WHAT YOU ARE ASKED TO DO: If a line in the listing contains "time", copy it out whole.
** TASK INPUT follows **
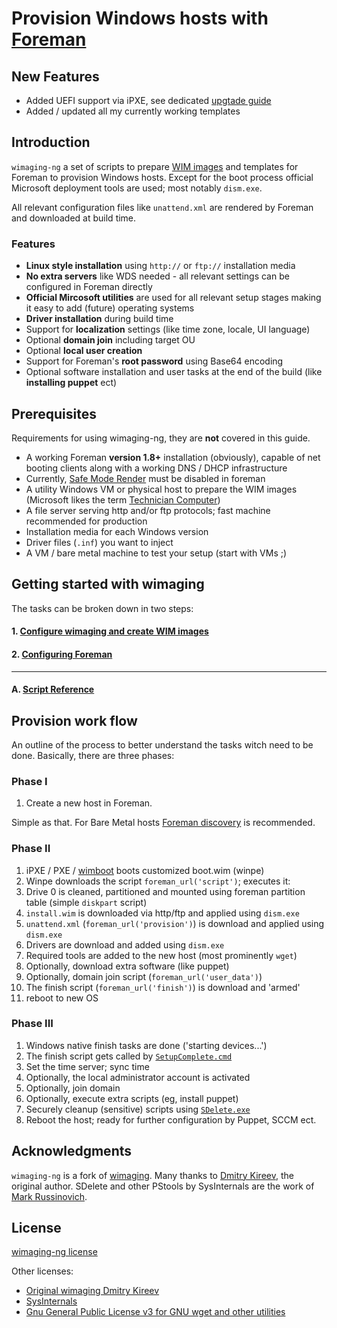 # Provision Windows hosts with [Foreman](http://theforeman.org/)

## New Features

- Added UEFI support via iPXE, see dedicated [upgtade guide](doc/upgrade-uefi.md)
- Added / updated all my currently working templates

## Introduction
`wimaging-ng` a set of scripts to prepare [WIM images](https://en.wikipedia.org/wiki/Windows_Imaging_Format) and templates for Foreman to provision Windows hosts.
Except for the boot process official Microsoft deployment tools are used; most notably `dism.exe`.

All relevant configuration files like `unattend.xml` are rendered by Foreman and downloaded at build time.

### Features
- __Linux style installation__ using `http://` or `ftp://` installation media
- __No extra servers__ like WDS needed - all relevant settings can be configured in Foreman directly
- __Official Mircosoft utilities__ are used for all relevant setup stages making it easy to add (future) operating systems
- __Driver installation__ during build time
- Support for __localization__ settings (like time zone, locale, UI language)
- Optional __domain join__ including target OU
- Optional __local user creation__
- Support for Foreman's __root password__ using Base64 encoding
- Optional software installation and user tasks at the end of the build (like __installing puppet__ ect)

## Prerequisites
Requirements for using wimaging-ng, they are __not__ covered in this guide.

- A working Foreman __version 1.8+__ installation (obviously), capable of net booting clients along with a working DNS / DHCP infrastructure
- Currently, [Safe Mode Render](http://theforeman.org/manuals/1.9/index.html#3.5.2ConfigurationOptions) must be disabled in foreman
- A utility Windows VM or physical host to prepare the WIM images (Microsoft likes the term [Technician Computer](https://technet.microsoft.com/en-us/library/cc766148(v=ws.10).aspx))
- A file server serving http and/or ftp protocols; fast machine recommended for production
- Installation media for each Windows version
- Driver files (`.inf`) you want to inject
- A VM / bare metal machine to test your setup (start with VMs ;)

## Getting started with wimaging
The tasks can be broken down in two steps:

#### 1. [Configure wimaging and create WIM images](doc/wimaging.md)
#### 2. [Configuring Foreman](doc/foreman.md)
---
#### A. [Script Reference](doc/reference.md)

## Provision work flow
An outline of the process to better understand the tasks witch need to be done. Basically, there are three phases:

### Phase I
1. Create a new host in Foreman.

Simple as that. For Bare Metal hosts [Foreman discovery](https://github.com/theforeman/foreman_discovery) is recommended.

### Phase II
1. iPXE / PXE / [wimboot](http://ipxe.org/wimboot) boots customized boot.wim (winpe)
2. Winpe downloads the script `foreman_url('script')`; executes it:
  1. Drive 0 is cleaned, partitioned and mounted using foreman partition table (simple `diskpart` script)
  4. `install.wim` is downloaded via http/ftp and applied using `dism.exe`
  5. `unattend.xml` (`foreman_url('provision')`) is download and applied using `dism.exe`
  6. Drivers are download and added using `dism.exe`
  6. Required tools are added to the new host (most prominently `wget`)
  6. Optionally, download extra software (like puppet)
  6. Optionally, domain join script (`foreman_url('user_data')`)
  7. The finish script (`foreman_url('finish')`) is download and 'armed'
8. reboot to new OS

### Phase III
1. Windows native finish tasks are done ('starting devices...')
1. The finish script gets called by [`SetupComplete.cmd`](https://technet.microsoft.com/en-us/library/cc766314%28v=ws.10%29.aspx)
  1. Set the time server; sync time
  2. Optionally, the local administrator account is activated
  2. Optionally, join domain
  3. Optionally, execute extra scripts (eg, install puppet)
  3. Securely cleanup (sensitive) scripts using [`SDelete.exe`](https://technet.microsoft.com/en-us/sysinternals/bb897443.aspx)
2. Reboot the host; ready for further configuration by Puppet, SCCM ect.

## Acknowledgments
`wimaging-ng` is a fork of [wimaging](https://github.com/kireevco/wimaging). Many thanks to [Dmitry Kireev](https://github.com/kireevco), the original author.
SDelete and other PStools by SysInternals are the work of [Mark Russinovich](http://blogs.technet.com/b/markrussinovich/about.aspx).

## License
[wimaging-ng license](licenses/wimaging-ng.license)

Other licenses:

- [Original wimaging Dmitry Kireev](licenses/wimaging.license)
- [SysInternals](licenses/sysinternals.license)
- [Gnu General Public License v3 for GNU wget and other utilities](licenses/gpl-v3.license)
** End of TASK INPUT **
SOLUTION TO THE PROBLEM:
All relevant configuration files like `unattend.xml` are rendered by Foreman and downloaded at build time.
- __Driver installation__ during build time
- Support for __localization__ settings (like time zone, locale, UI language)
  1. Set the time server; sync time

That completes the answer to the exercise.